# How to Turn VDP Visitors Into Test-Drive Requests

> A shopper reading a VDP at 9pm won't fill out a generic form. Here's how to capture the test-drive request in the moment and route it to your CRM.

_Source: https://nobi.ai/blog/book-test-drive-dealership-website_

## How do you get more test-drive requests from dealership website VDP visitors?

It's 9pm and someone's on your site reading a VDP, weighing this trim against that price, close to deciding. That's the exact moment a dealership wants to capture, and it's also the moment most sites waste. The shopper has no way to say "let me drive this one" without leaving the page to hunt down a generic contact form buried somewhere in the nav - and most don't bother. Put a conversational assistant right on the VDP and it can offer a test drive for the exact car the shopper is already looking at, right when they're ready to say yes. The request - vehicle, contact info, timing - goes straight to your [CRM or lead form](https://nobi.ai/blog/dealership-lead-capture) through Nobi's Custom Actions, and your team still runs the calendar and confirms the appointment. Here's how that handoff actually works.

## Why do interested VDP visitors never turn into test-drive requests?

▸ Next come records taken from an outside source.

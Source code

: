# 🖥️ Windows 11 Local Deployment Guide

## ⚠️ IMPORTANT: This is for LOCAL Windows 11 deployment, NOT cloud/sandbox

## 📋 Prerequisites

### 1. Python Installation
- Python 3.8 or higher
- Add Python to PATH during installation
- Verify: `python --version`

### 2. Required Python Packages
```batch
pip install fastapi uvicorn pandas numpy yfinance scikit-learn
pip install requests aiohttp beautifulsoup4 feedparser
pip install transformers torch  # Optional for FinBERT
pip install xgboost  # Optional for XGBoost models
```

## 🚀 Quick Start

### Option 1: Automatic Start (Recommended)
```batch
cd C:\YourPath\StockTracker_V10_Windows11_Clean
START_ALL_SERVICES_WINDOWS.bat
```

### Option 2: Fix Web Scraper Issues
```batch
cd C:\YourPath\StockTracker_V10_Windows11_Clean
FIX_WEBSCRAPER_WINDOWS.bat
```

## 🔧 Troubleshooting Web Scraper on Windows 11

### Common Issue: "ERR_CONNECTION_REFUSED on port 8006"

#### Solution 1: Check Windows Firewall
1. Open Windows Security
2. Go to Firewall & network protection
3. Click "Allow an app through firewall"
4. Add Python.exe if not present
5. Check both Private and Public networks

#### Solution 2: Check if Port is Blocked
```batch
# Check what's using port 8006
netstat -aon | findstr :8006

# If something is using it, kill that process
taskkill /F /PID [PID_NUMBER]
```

A shopper who reads a VDP closely, checking trim, mileage, price, is showing real intent, but most dealership sites give them nothing to do with it except click a generic "schedule a test drive" link buried in the nav. The form that opens doesn't know which vehicle they were looking at, so they have to re-type the year, make, and model they were just staring at. It also asks for a phone number and a preferred time before the shopper has decided they trust you enough to hand those over. By the time they'd finish it, the moment has passed and they're back on the SRP, or gone.

That 9pm VDP read is a real up. No phone rang, no form got submitted, but someone with money to spend was on your site looking at a specific car. When they bounce without acting, there's no record of the visit and no way to follow up. They become an orphaned lead: a shopper who was interested enough to click in, invisible enough to never show up in your CRM.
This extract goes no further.